2. Interest-Charge Domestic International Sales Corporations (IC-DISCs)
The IC-DISC is a tax deferral vehicle (on the first $10 million of U.S. export sales) that can be used by small and medium-size exporting companies. It provides a 20 percent tax savings for qualifying U.S. exporters in view of the favorable dividend tax rules under the Jobs and Growth Tax Relief Reconciliation Act of 2003 (Loizeau, 2004).
To be eligible for IC-DISC status, a corporation must satisfy certain requirements:
- It must be a U.S. corporation.
- At least 95 percent of its foreign trading gross receipts for the tax year must be “qualified exports receipts” Qualified export receipts include receipts from sales, leases, or rental of export property (Section 993 [a]).

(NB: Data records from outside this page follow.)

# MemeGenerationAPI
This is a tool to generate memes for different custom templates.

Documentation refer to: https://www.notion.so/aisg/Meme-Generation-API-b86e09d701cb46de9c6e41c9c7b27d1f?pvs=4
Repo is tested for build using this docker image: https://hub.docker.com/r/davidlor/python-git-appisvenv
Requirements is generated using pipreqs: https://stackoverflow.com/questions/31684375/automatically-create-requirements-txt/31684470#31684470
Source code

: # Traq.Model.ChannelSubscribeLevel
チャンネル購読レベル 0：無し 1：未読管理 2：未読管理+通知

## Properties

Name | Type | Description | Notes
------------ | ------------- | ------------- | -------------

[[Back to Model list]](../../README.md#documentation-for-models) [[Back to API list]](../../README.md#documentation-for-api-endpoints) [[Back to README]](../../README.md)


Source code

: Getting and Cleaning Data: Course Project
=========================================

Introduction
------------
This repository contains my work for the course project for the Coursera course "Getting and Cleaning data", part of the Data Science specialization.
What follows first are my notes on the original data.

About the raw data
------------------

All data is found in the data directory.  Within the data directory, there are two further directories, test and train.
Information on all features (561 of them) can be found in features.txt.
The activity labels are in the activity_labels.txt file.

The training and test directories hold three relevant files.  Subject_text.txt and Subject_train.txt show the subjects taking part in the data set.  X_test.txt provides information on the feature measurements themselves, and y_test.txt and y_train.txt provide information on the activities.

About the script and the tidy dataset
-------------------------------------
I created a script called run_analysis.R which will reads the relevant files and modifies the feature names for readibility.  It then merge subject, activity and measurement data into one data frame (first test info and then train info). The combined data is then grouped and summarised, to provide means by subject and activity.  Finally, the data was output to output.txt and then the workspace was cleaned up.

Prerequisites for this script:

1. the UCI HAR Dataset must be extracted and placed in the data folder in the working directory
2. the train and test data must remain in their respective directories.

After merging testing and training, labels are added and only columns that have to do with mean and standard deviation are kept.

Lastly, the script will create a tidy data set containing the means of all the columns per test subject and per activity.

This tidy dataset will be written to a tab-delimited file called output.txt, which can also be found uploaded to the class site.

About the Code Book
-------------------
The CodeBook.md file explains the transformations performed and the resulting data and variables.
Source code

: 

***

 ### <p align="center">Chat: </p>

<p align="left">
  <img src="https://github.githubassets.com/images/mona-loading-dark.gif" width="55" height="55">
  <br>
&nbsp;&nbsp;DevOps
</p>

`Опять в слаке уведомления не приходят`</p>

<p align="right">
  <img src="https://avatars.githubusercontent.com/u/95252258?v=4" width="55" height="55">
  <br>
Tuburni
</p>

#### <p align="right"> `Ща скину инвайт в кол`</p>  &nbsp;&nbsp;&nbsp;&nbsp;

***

It also includes gross receipts for services related to warranty, repair, or transportation of export property; engineering or architectural services from overseas projects; and interest on qualified export assets.
- The adjusted basis of its qualified export assets must be at least 95 percent of its total assets at the end of the tax year. Qualified export assets include accounts receivable, temporary investments, export property, assets used primarily in connection with the production of qualified export receipts, and loans to producers.

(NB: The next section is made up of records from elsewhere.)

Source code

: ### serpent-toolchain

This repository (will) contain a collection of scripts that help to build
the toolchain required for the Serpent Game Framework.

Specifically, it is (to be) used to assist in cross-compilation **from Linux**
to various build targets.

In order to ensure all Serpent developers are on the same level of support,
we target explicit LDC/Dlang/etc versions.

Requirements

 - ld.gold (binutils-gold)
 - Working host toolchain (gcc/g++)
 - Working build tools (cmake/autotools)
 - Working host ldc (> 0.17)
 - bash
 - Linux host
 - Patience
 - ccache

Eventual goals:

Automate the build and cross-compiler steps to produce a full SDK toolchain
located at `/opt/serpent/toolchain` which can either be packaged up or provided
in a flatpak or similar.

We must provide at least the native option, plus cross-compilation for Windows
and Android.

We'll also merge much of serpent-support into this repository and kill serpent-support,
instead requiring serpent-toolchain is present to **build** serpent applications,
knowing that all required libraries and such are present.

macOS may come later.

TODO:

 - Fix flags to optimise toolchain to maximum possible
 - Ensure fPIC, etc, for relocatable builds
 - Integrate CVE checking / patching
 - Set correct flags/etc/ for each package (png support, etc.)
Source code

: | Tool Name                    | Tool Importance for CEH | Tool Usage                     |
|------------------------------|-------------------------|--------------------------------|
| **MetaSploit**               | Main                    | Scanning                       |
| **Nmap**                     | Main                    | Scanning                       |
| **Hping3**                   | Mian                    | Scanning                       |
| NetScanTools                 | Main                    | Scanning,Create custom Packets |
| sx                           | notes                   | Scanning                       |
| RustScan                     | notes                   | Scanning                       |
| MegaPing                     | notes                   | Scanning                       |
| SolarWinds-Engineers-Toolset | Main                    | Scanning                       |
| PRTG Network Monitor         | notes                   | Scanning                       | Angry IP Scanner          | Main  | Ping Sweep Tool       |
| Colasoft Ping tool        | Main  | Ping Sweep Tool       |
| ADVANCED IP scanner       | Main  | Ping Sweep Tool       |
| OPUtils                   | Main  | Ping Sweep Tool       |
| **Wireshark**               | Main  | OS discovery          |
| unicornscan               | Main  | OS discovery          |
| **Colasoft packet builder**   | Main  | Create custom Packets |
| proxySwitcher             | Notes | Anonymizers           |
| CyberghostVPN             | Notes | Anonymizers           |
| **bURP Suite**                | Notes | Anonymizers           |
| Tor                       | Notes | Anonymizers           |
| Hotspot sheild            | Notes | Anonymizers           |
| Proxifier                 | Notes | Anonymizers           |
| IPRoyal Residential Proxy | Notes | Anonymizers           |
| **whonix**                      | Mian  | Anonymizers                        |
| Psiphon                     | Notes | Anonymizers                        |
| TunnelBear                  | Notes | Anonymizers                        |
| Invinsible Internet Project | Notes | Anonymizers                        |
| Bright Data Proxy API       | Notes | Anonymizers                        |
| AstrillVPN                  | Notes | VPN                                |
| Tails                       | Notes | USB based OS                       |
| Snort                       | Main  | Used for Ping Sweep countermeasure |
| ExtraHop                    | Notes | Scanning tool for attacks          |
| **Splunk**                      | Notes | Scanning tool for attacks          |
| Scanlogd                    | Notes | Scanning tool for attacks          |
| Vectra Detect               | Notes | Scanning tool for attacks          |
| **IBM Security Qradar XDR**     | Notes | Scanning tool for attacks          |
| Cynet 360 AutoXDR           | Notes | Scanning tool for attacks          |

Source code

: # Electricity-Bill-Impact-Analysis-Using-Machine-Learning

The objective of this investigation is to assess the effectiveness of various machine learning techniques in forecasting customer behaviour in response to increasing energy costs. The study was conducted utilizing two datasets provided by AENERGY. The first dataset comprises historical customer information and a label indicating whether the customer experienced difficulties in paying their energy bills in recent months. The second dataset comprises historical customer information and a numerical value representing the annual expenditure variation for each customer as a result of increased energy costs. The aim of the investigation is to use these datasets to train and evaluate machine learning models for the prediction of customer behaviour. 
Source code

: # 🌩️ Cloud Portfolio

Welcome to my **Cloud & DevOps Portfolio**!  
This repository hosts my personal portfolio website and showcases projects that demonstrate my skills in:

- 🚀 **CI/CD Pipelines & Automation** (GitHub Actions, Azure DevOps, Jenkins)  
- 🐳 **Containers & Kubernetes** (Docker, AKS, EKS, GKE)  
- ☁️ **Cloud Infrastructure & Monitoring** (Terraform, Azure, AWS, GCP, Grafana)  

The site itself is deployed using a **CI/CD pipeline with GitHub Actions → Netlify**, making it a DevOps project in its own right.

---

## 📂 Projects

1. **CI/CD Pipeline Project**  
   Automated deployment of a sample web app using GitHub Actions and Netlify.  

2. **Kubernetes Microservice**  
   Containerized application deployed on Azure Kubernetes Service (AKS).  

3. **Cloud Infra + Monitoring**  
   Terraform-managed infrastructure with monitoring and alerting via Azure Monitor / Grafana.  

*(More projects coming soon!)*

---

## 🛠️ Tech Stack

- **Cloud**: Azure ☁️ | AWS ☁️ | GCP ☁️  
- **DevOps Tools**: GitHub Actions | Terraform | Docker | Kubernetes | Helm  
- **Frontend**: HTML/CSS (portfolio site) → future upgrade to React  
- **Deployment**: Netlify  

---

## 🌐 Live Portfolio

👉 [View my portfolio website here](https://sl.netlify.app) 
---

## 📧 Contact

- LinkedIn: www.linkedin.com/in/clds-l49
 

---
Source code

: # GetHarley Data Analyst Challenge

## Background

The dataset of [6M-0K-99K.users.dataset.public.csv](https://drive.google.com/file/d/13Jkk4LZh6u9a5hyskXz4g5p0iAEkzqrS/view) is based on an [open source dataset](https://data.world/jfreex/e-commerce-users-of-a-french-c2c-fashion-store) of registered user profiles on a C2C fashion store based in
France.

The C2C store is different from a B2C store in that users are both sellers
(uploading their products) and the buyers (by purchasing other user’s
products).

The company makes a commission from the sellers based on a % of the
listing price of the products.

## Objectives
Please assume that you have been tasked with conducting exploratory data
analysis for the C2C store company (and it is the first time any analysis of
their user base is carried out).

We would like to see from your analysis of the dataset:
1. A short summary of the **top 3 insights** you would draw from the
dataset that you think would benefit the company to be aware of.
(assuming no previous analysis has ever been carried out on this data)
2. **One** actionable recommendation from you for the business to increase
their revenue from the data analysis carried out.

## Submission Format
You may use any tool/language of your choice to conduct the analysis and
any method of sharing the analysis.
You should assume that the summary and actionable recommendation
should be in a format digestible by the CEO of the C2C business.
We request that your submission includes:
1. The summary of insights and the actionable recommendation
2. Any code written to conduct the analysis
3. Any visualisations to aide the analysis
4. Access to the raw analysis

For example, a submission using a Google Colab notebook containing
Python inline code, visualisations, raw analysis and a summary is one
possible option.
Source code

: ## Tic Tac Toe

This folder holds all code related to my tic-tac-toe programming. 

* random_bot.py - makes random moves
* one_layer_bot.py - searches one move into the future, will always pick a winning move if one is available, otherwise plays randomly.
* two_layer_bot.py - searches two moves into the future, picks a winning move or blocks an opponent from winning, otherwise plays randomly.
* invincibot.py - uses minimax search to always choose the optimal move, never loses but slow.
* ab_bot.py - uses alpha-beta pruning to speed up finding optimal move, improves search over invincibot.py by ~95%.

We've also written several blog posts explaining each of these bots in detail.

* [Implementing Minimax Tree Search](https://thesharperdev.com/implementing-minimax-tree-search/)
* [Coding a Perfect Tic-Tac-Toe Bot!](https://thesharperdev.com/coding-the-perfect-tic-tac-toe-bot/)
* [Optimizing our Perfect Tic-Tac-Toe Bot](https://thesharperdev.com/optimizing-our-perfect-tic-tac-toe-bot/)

- It must have one class of stock with a minimum value (capital) of $2,500.
- It must elect in a timely manner to be treated as an IC-DISC for the current tax year.
- Certain personal holding companies and financial and insurance institutions as well as companies that are members of any controlled group of which an FSC is a member are ineligible to be treated as IC-DISCs.
2.1. How Does an IC-DISC Work?
Step 1: A U.S. exporter (or shareholder) forms a tax-exempt IC-DISC corporation.
Step 2: The U.S. exporter pays the IC-DISC commission. The allowable commission rate is the greater of either 50 percent of export net income or 4 percent of gross export income.
Step 3: The U.S. exporter deducts the commission paid to the IC-DISC from its income taxed at 35 percent (the IC-DISC pays no U.S. income tax on the commission income).
Step 4: When the IC-DISC pays dividend to its shareholders, the shareholders pay dividend income tax of 15 percent. (On income at IC-DISC, which is accumulated and untaxed, shareholders are required to pay interest.)
2.2. Tax Benefits of IC-DISC
- Reduced taxable income: The U.S. exporter pays an annual tax-deductible commission on its export sales to the IC-DISC. This reduces its taxable base at the corporate level by the commission paid to the IC-DISC.
- Increased dividend income to shareholders: The entire commission paid to the IC-DISC can then be distributed as a dividend at the end of taxable year. This payment could be subject to only a 15 percent individual dividend tax rate rather than the corporate tax rate of 35 percent.
- Deferral of IC-DISC incomefrom taxation: The IC-DISC is not subject to tax. However, its U.S. shareholders are subject to tax on deemed dividend distributions from the IC-DISC, which does not include income derived from the first $10 million of the IC-DISC’s qualified export receipts each year. Thus, the IC-DISC allows a U.S. shareholder to defer paying tax on income attributable to $10 million of export sales. The U.S. shareholder must, however, pay an interest charge on its IC-DISC earnings (deferred tax liability) until it is distributed (see Table 15.1).